→ Your task
Search the data for the word "añadir" and copy out every line that has it.

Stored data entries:

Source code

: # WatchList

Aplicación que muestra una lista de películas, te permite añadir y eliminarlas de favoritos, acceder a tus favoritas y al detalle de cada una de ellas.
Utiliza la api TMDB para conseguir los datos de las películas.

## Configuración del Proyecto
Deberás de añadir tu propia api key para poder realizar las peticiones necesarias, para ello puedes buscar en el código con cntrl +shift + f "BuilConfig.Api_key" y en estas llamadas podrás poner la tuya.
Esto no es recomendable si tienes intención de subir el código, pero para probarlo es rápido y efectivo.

→ Completed exercise
Aplicación que muestra una lista de películas, te permite añadir y eliminarlas de favoritos, acceder a tus favoritas y al detalle de cada una de ellas.
Deberás de añadir tu propia api key para poder realizar las peticiones necesarias, para ello puedes buscar en el código con cntrl +shift + f "BuilConfig.Api_key" y en estas llamadas podrás poner la tuya.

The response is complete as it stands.